Western University recently held its Physics Undergraduate Conference (PhUnC) which included the keynote talk by Dr. Nigel Smith, Director of SNOLAB. The conference brings together students from Western University with other universities in Southwestern Ontario and some nearby U.S. universities. Undergraduate are provided an opportunity to present their work on a summer research project, honors thesis, or any physics topic of interest, including interdisciplinary physics research. More video from the conference is available at the Western University Physics and Astronomy YouTube account.
About SNOLAB
SNOLAB is a world-class science facility located deep underground in the operational Vale Creighton nickel mine, near Sudbury, Ontario in Canada. The combination of great depth and cleanliness that SNOLAB affords allows extremely rare interactions and weak processes to be studied. The science programme at SNOLAB is currently focussed on sub-atomic physics, largely neutrino and dark matter physics. SNOLAB seeks to enable, spearhead, catalyze and promote underground science, whilst inspiring both the public and future professionals in the field.
At 2km, SNOLAB is the deepest clean room facility in the world.

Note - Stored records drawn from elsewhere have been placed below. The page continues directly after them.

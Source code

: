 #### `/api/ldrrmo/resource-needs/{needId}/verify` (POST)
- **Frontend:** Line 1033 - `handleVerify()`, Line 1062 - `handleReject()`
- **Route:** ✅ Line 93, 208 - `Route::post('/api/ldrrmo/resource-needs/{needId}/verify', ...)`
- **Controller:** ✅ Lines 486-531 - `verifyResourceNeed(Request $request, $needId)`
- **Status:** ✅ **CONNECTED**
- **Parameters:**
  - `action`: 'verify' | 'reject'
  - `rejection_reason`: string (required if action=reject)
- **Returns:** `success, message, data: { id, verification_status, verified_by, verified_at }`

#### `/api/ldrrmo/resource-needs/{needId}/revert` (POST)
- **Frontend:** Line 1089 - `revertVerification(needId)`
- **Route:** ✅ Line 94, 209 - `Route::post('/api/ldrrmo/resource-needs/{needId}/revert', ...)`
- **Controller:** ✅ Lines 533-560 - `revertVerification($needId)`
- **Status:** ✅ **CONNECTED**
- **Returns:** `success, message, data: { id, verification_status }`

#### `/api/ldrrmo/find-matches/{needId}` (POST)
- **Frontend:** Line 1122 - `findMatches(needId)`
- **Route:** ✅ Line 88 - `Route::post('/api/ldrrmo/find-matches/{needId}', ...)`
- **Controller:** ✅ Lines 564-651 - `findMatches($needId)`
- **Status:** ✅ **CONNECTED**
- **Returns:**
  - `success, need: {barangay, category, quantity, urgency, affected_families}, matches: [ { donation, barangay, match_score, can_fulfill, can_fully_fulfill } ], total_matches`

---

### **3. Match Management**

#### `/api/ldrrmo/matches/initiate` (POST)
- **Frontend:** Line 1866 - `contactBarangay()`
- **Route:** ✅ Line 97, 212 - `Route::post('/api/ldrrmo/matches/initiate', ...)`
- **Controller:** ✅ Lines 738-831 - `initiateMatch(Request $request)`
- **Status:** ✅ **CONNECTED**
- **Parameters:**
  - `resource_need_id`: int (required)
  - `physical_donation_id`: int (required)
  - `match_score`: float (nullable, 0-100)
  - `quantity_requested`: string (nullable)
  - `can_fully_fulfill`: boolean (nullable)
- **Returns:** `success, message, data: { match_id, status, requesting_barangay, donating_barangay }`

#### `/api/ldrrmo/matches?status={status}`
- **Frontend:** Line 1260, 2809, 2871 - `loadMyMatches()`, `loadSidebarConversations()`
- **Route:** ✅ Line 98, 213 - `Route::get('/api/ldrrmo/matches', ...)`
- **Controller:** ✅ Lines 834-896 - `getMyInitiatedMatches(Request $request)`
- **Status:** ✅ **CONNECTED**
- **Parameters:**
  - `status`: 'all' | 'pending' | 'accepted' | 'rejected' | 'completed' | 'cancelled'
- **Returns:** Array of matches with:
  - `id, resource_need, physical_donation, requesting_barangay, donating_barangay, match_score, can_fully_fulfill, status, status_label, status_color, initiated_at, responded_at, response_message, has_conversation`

It is an expansion of the existing facilities constructed for the Sudbury Neutrino Observatory (SNO) solar neutrino experiment. SNOLAB has 5,000 m2 of clean space underground for experiments and supporting infrastructure. On surface there is a 3,100 m2 SNOLAB building to support the underground experiments.
About Dr. Nigel Smith
Nigel Smith joined SNOLAB as Director during July 2009. He currently holds a full Professorship at Laurentian University, adjunct Professor status at Queen’s University, and a visiting Professorial chair at Imperial College, London. He received his Bachelor of Science in physics from Leeds University in the U.K. in 1985 and his Ph. D. in astrophysics from Leeds in 1991. He has served as a lecturer at Leeds University, a research associate at Imperial College London, group leader (dark matter) and deputy division head at the STFC Rutherford Appleton Laboratory, before relocating to Canada to oversee the SNOLAB deep underground facility.
Dr. Smith has studied astroparticle physics in extreme locations throughout his career, studying astronomical sources of ultra high energy gamma rays using a telescope at the South Pole, searching for Galactic dark matter using detectors located 1100m underground at the Boulby facility in the U.K., and subsequently overseeing dark matter and neutrinos studies 2km underground at the SNOLAB facility in Canada. In 1987 he “wintered-over” as the sole operator of the telescope at the Amundsen-Scott South Pole station, being the first Briton to successfully winter at the Pole itself.
As Director, Dr. Smith has full operational responsibility for the SNOLAB underground facility hosted at the Vale Creighton mine, supporting a fully international science programme. He has responsibility for deriving facility funding, overseeing management and operations, and development of the science programme itself. He supports the scientific community by serving on several (currently 9) peer review, agency science strategy and institute board and oversight committees.